Et puis collé à l’établissement industriel où les locataires y étaient employés, un ensemble d’une traite sur toute une longueur, curieusement érigé sur deux niveaux dont seul le supérieur servait de logement. Un escalier droit conduisait aux entrés des deux logements et séparait les jardinets. L’arrière était la copie conforme de la face donnant sur la rue de la Demi-Lune. Un deux pièces en enfilade surmontant une cave ou remise, apprécié tout de même par les locataires un peu à l’étroit. C’était mieux qu’un logement insalubre dans les vieilles maisons n’ont détruites par les conflits mondiaux où le confort était plus qu’aléatoire".
Les vieux laminoirs à chaud où les hommes luttaient à bout de pince avec la tôle rougie ne permettaient plus d’affronter la concurrence sur le marché ou pourtant la demande est énorme, il fallait donc s’adapter ou disparaître.
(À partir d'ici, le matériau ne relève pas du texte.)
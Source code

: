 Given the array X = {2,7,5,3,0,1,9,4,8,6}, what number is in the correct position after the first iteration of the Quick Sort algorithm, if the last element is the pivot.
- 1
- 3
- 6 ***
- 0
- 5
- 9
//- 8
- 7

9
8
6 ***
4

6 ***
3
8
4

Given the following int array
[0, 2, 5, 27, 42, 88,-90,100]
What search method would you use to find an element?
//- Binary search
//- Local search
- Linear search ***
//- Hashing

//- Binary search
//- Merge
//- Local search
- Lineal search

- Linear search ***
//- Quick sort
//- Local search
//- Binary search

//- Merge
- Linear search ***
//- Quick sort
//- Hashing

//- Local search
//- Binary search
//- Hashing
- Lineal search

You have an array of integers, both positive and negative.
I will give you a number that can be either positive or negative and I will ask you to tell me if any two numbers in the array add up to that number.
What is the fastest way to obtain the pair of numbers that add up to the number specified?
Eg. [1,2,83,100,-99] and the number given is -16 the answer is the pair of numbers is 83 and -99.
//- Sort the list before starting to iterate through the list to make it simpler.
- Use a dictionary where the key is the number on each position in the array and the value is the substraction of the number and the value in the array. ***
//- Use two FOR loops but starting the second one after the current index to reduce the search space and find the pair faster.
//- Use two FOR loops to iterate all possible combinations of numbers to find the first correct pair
Renaissance de leur usine métallurgique sous le double signe de l’électricité et de l’automatisme… Deux grands halls où s’alignent les installations nouvelles, l’un des deux hangars coiffe en surplomb à son extrémité la darse où les péniches amènent les énormes bobines de tôles d’acier de 2 m/m, les « coïls » que fournit la Galva la grande pourvoyeuse de laminés à froid de Lorraine. Les « coïls » s’accumulent dans le hangar. Un à un le pont roulant les amène au début de la chaîne composée de trois longs trains continus séparés. Le premier destiné au décapage avale la tôle qui se déroule dans ses flancs où elle est mitraillée par le grenaille d’acier, le second élément est un laminoir à froid qui ramène la tôle de 2 m/m à 23/100, les bobines sont amenées ensuite au train de galvanisation qui fonctionne sans interruption. Un bac intermédiaire d’accumulation où le ruban de tôle mince s’amasse en accordéon permet d’immobiliser l’extrémité de chaque bande pour la souder à la bande suivante arrivant en bobine. Le ruban de tôle sans fin parcourt un long circuit entraîné de rouleaux et disparaît dans les flancs de la machine pour de mystérieuses opérations. La tôle chauffée dans un four électrique passe successivement dans une atmosphère oxydante puis réductrice et se recouvre ainsi d’une couche de fer pur qui permet au zinc en fusion de s’accrocher à la tôle. Du bain de zinc, le ruban remonte brillant comme un miroir et se promène de rouleau en rouleau pour abaisser progressivement la température. Alors le zinc ne tarde pas à se cristalliser et la tôle prend un aspect givré si particulier. Le ruban éclatant passe sous la planeuse. Puis la coupeuse tronçonne le ruban d’un va et vient rapide au passage. L’un après l’autre, les feuilles s’engagent sous l’onduleuse et les tôles s’accumulent en pile à la sortie.
Les ateliers sont d’une netteté surprenante et si le bruit est assourdissant dans le hall qui abrite la décapeuse et le laminoir, une installation spéciale va l’atténuer par la suite.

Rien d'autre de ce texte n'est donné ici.